Tim Canova
Chair, Progress For All
Over the last week the Environmental Protection Agency (EPA) – the federal agency that protects our air, water and public health – has come under vicious attacks on all fronts.
President Trump signed an executive order that rolls back the Obama administration’s major climate change policies – a set of ambitious EPA regulations to curb U.S. carbon emissions – namely the Clean Power Plan, which was intended to reduce greenhouse and gas emissions from our nation’s electric utility plants. The plan would have closed hundreds of coal-fired power plants, frozen construction of new plants and replaced them with wind and solar farms.

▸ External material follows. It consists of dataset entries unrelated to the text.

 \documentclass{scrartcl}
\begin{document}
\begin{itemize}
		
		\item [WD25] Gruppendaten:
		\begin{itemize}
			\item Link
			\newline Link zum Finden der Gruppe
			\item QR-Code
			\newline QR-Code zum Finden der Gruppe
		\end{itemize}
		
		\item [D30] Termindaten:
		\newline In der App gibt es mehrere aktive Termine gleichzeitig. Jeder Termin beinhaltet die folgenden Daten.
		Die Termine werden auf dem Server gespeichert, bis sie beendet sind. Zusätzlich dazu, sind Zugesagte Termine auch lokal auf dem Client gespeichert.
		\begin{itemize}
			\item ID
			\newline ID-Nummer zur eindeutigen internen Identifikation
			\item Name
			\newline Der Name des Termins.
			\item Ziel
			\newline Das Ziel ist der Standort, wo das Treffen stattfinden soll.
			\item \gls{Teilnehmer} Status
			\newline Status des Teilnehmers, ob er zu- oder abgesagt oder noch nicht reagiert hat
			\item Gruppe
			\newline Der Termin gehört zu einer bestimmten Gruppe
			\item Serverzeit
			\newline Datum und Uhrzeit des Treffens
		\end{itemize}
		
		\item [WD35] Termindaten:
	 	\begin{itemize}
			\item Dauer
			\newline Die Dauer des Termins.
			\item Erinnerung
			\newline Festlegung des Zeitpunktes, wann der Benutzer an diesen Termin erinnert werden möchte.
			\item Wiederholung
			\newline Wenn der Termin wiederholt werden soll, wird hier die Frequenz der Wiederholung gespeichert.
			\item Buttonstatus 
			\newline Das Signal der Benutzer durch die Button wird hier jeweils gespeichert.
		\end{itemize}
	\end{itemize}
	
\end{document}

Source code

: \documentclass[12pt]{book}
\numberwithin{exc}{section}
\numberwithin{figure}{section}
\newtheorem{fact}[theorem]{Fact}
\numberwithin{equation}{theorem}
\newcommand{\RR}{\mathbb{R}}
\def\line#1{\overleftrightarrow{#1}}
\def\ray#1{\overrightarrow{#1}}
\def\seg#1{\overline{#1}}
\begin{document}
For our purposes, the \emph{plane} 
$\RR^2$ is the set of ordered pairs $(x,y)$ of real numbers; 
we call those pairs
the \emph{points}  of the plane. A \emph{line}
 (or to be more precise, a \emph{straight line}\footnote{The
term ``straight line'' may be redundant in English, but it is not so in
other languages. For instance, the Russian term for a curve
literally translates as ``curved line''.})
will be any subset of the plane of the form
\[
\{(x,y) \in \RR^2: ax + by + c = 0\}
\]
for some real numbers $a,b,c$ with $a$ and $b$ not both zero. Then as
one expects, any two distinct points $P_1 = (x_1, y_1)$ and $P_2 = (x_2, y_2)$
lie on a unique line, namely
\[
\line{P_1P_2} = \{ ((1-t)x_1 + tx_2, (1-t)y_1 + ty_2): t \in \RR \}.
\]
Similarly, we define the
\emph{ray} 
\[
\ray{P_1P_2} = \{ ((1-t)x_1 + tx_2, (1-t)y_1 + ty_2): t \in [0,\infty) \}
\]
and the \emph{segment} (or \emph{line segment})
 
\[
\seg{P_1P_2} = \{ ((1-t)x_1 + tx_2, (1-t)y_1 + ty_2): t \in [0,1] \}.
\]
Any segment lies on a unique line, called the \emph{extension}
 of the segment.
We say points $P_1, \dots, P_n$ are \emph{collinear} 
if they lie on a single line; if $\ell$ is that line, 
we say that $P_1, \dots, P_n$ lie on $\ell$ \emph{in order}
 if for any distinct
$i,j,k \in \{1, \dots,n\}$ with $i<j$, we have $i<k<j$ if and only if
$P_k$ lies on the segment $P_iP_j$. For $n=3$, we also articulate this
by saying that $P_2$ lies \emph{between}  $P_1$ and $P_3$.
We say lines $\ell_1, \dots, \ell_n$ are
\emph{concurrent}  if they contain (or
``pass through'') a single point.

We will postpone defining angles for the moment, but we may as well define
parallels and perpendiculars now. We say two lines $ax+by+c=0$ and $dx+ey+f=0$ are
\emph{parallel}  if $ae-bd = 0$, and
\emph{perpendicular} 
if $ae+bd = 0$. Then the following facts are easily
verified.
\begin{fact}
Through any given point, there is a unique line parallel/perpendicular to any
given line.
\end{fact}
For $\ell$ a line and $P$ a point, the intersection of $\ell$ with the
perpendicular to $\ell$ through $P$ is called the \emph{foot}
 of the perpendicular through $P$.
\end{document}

The order sends an unmistakable message about the direction President Trump wants to take the country – one of unlimited oil and gas production, while at the same time turning a blind eye to global warming.
To make matters worse, the Trump administration also announced it would be proposing a 31% cut to the 2018 EPA budget — that’s a cut of $2.5 billion – cutting resources to the lowest level in 40 years.
Such unprecedented budget cuts to the EPA would pose a great danger to American lives. The cuts would eliminate 50 individual programs and nearly 4,000 employees would lose their jobs. Funding for climate change research would end, public health programs would be defunded, state environmental programs would be closed and regional projects would end.
We also have Scott Pruitt, a dangerous EPA Administrator who sued the EPA 14 times while serving as Oklahoma’s Attorney General. Pruitt has strong ties to and financial backing from corporations seeking to weaken clean air and clean water standards.
Last week Mr. Pruitt moved to reject a petition filed a decade ago by environmental groups that had asked the agency to ban all uses of chlorpyrifos. This chemical was banned in 2000 for use in most household settings as a roach killer, but still today it is used at about 40,000 farms on 50 different types of crops ranging from tomatoes to apples.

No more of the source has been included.